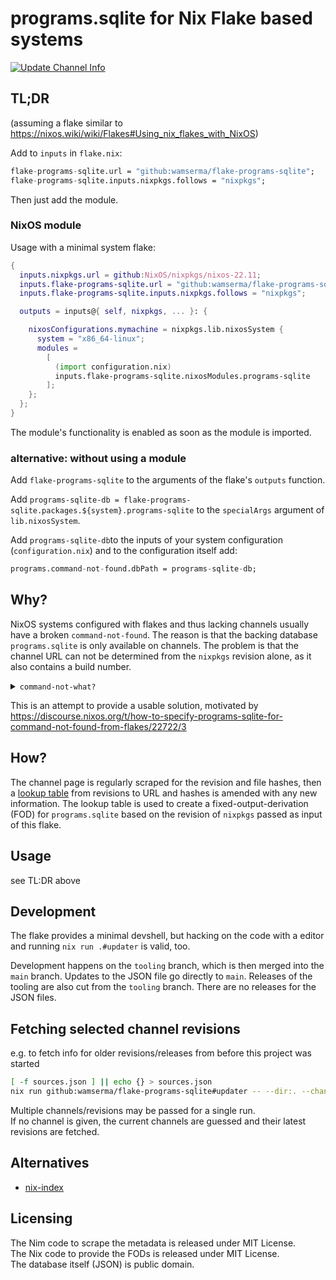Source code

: # programs.sqlite for Nix Flake based systems

[![Update Channel Info](https://github.com/wamserma/flake-programs-sqlite/actions/workflows/scrape.yml/badge.svg?branch=main)](https://github.com/wamserma/flake-programs-sqlite/actions/workflows/scrape.yml)

## TL;DR

(assuming a flake similar to <https://nixos.wiki/wiki/Flakes#Using_nix_flakes_with_NixOS>)

Add to `inputs` in `flake.nix`:

```nix
flake-programs-sqlite.url = "github:wamserma/flake-programs-sqlite";
flake-programs-sqlite.inputs.nixpkgs.follows = "nixpkgs";
```

Then just add the module.

### NixOS module

Usage with a minimal system flake:

```nix
{
  inputs.nixpkgs.url = github:NixOS/nixpkgs/nixos-22.11;
  inputs.flake-programs-sqlite.url = "github:wamserma/flake-programs-sqlite";
  inputs.flake-programs-sqlite.inputs.nixpkgs.follows = "nixpkgs";

  outputs = inputs@{ self, nixpkgs, ... }: {

    nixosConfigurations.mymachine = nixpkgs.lib.nixosSystem {
      system = "x86_64-linux";
      modules =
        [
          (import configuration.nix)
          inputs.flake-programs-sqlite.nixosModules.programs-sqlite
        ];
    };
  };
}
```

The module's functionality is enabled as soon as the module is imported.

### alternative: without using a module

Add `flake-programs-sqlite` to the arguments of the flake's `outputs` function.

Add `programs-sqlite-db = flake-programs-sqlite.packages.${system}.programs-sqlite`
to the `specialArgs` argument of `lib.nixosSystem`.

Add `programs-sqlite-db`to the inputs of your system configuration (`configuration.nix`)
and to the configuration itself add:

```nix
programs.command-not-found.dbPath = programs-sqlite-db;
```

## Why?

NixOS systems configured with flakes and thus lacking channels usually have a broken
`command-not-found`. The reason is that the backing database `programs.sqlite` is only
available on channels. The problem is that the channel URL can not be determined from
the `nixpkgs` revision alone, as it also contains a build number.

<details>
  <summary>
  <code>command-not-what?</code>
  </summary>

  Bash and other shells have a special handler that is invoked when an unknown command
  is issued to the shell. For bash this is `command_not_found_handler`.

  `command-not-found` is [a Perl script](https://github.com/NixOS/nixpkgs/blob/7c44c865ee736afba33ee8788b59e4a123800437/nixos/modules/programs/command-not-found/command-not-found.pl)
  that is hooked into this handler when
  the option [`programs.command-not-found.enable`](https://search.nixos.org/options?show=programs.command-not-found.enable)
  is set to `true`. This perl script evaluates a pre-made database to suggest
  packages that might be able to provide the command.

  The pre-made database is generated as part of a channel, hence pure-flake-systems
  do not have access to it. This flake extracts the database from the channels
  and passes it to the `command-not-found` script to restore functionality that
  was previously only available when using channels.
</details>

This is an attempt to provide a usable solution, motivated by <https://discourse.nixos.org/t/how-to-specify-programs-sqlite-for-command-not-found-from-flakes/22722/3>

## How?

The channel page is regularly scraped for the revision and file hashes, then a
[lookup table](./sources.json) from revisions to URL and hashes is amended with any
new information.
The lookup table is used to create a fixed-output-derivation (FOD) for `programs.sqlite`
based on the revision of `nixpkgs` passed as input of this flake.

## Usage

see TL:DR above

## Development

The flake provides a minimal devshell, but hacking on the code with a editor and
running `nix run .#updater` is valid, too.

Development happens on the `tooling` branch, which is then merged into the `main`
branch. Updates to the JSON file go directly to `main`. Releases of the tooling are
also cut from the `tooling` branch. There are no releases for the JSON files.

## Fetching selected channel revisions

e.g. to fetch info for older revisions/releases from before this project was started

```sh
[ -f sources.json ] || echo {} > sources.json
nix run github:wamserma/flake-programs-sqlite#updater -- --dir:. --channel:https://releases.nixos.org/nixos/20.03/nixos-20.03.2400.ff1b66eaea4
```

Multiple channels/revisions may be passed for a single run.  
If no channel is given, the current channels are guessed and their latest revisions are fetched.

## Alternatives

- [nix-index](https://github.com/bennofs/nix-index#usage-as-a-command-not-found-replacement)

## Licensing

The Nim code to scrape the metadata is released under MIT License.  
The Nix code to provide the FODs is released under MIT License.  
The database itself (JSON) is public domain.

■ **WHAT THE TASK REQUIRES**
Which lines in the data above hold the string "lookup"? Show each one.

■ **REPLY**
[lookup table](./sources.json) from revisions to URL and hashes is amended with any
The lookup table is used to create a fixed-output-derivation (FOD) for `programs.sqlite`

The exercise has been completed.